PRETRAINING ADMINISTRATION OF NNOS INHIBITORS

To our knowledge the only drug to have been used to investigate the effects of nNOS inhibition on memory is 7-NI. While 7-NI inhibits eNOS almost as potently as nNOS in vitro, it has been claimed that in whole animals 7-NI does not produce any pressor effect and is therefore selective for nNOS in vivo. However, Prickaerts et al. (1997) found that at a dose of 30 mg/kg, 7-NI did inhibit eNOS as well as nNOS in vivo, and therefore “cannot be regarded as a selective inhibitor of neuronal NO synthase.” Furthermore, 7-NI has also been reported to affect dopamine metabolism via monoamine oxidase inhibition (Desvignes et al. 1999). BNI was selected for use in the current study because of its structural similarity to 7-NI, and because it has been reported to be approximately four times more potent than 7-NI in inhibiting nNOS. In addition, it inhibits ∼9% more nNOS activity than does 7-NI (Bland-Ward and Moore 1995).

A dose response study was performed to determine whether administration of BNI impaired retention, and if so, to determine the most effective dose. Concentrations ranging from 10 nm and 1 mm(20 μl volume per chick) were selected based on effective concentrations determined in previous studies (Furfine et al. 1994;Bland-Ward and Moore 1995). In addition, dose response studies were conducted using SMTC, (concentration range, 1 nm to 10 μm), and NPLA, (concentration range, 10 nm to 10 μm), in an attempt to provide convergent evidence for the role of nNOS in memory. SMTC is a potent inhibitor of nNOS in vivo, showing at least 10-fold selectivity for nNOS over eNOS, and at least 18-fold selectivity for nNOS over iNOS (Furfine et al. 1994; Narayanan et al. 1995). N ω-propyl-l-arginine has been reported to show >3000-fold selectivity for nNOS over iNOS, and 149-fold selectivity over eNOS (Zhang et al. 1997), which probably makes it the most selective inhibitor of nNOS currently available.

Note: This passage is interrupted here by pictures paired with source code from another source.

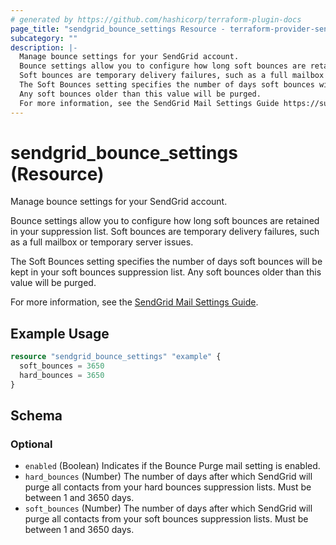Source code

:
 ```yaml
---
# generated by https://github.com/hashicorp/terraform-plugin-docs
page_title: "sendgrid_bounce_settings Resource - terraform-provider-sendgrid"
subcategory: ""
description: |-
  Manage bounce settings for your SendGrid account.
  Bounce settings allow you to configure how long soft bounces are retained in your suppression list.
  Soft bounces are temporary delivery failures, such as a full mailbox or temporary server issues.
  The Soft Bounces setting specifies the number of days soft bounces will be kept in your soft bounces suppression list.
  Any soft bounces older than this value will be purged.
  For more information, see the SendGrid Mail Settings Guide https://support.sendgrid.com/hc/en-us/articles/9489871931803-Mail-Settings-Guide-within-a-SendGrid-Account.
---
```


# sendgrid_bounce_settings (Resource)

Manage bounce settings for your SendGrid account.

Bounce settings allow you to configure how long soft bounces are retained in your suppression list.
Soft bounces are temporary delivery failures, such as a full mailbox or temporary server issues.

The Soft Bounces setting specifies the number of days soft bounces will be kept in your soft bounces suppression list.
Any soft bounces older than this value will be purged.

For more information, see the [SendGrid Mail Settings Guide](https://support.sendgrid.com/hc/en-us/articles/9489871931803-Mail-Settings-Guide-within-a-SendGrid-Account).

## Example Usage

```terraform
resource "sendgrid_bounce_settings" "example" {
  soft_bounces = 3650
  hard_bounces = 3650
}
```

<!-- schema generated by tfplugindocs -->
## Schema

### Optional

- `enabled` (Boolean) Indicates if the Bounce Purge mail setting is enabled.
- `hard_bounces` (Number) The number of days after which SendGrid will purge all contacts from your hard bounces suppression lists. Must be between 1 and 3650 days.
- `soft_bounces` (Number) The number of days after which SendGrid will purge all contacts from your soft bounces suppression lists. Must be between 1 and 3650 days.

In an attempt to replicate the amnestic effect observed byHölscher (1994) with intracranial injections, chicks were administered one of the three nNOS inhibitors or the vehicle intracranially 1 hr prior to training. Retention was tested 2 hr post-training, a time at which protein synthesis-dependent memory is believed to be well established (Ng and Gibbs 1991). Retention levels were not affected significantly by inhibition of nNOS with any of the three agents tested (range of mean DRs for BNI were 0.844 to 0.944, and controls were 0.875; for SMTC were 0.833 to 0.872, and controls were 0.886; for NPLA were 0.819 to 0.978, and controls were 0.928). Wide concentration ranges were tested, although the possibility of an inhibitory effect at higher doses than those used here cannot be discounted, as cannot an effect of inhibitors administered at a time later than one hour pre-training. In addition, an effect on long-term memory formation beyond 2 hr post-training cannot be excluded, given that a second protein synthesis-dependent long-term memory stage has been identified 4–6 hr after training (Freeman et al. 1995). Nonetheless, to the extent that the three agents selected varied in potency and specificity, the data present convincing evidence that inhibition of nNOS 1 hr prior to training has no significant effect on memory formation for this task, at least until 2 hr post-training.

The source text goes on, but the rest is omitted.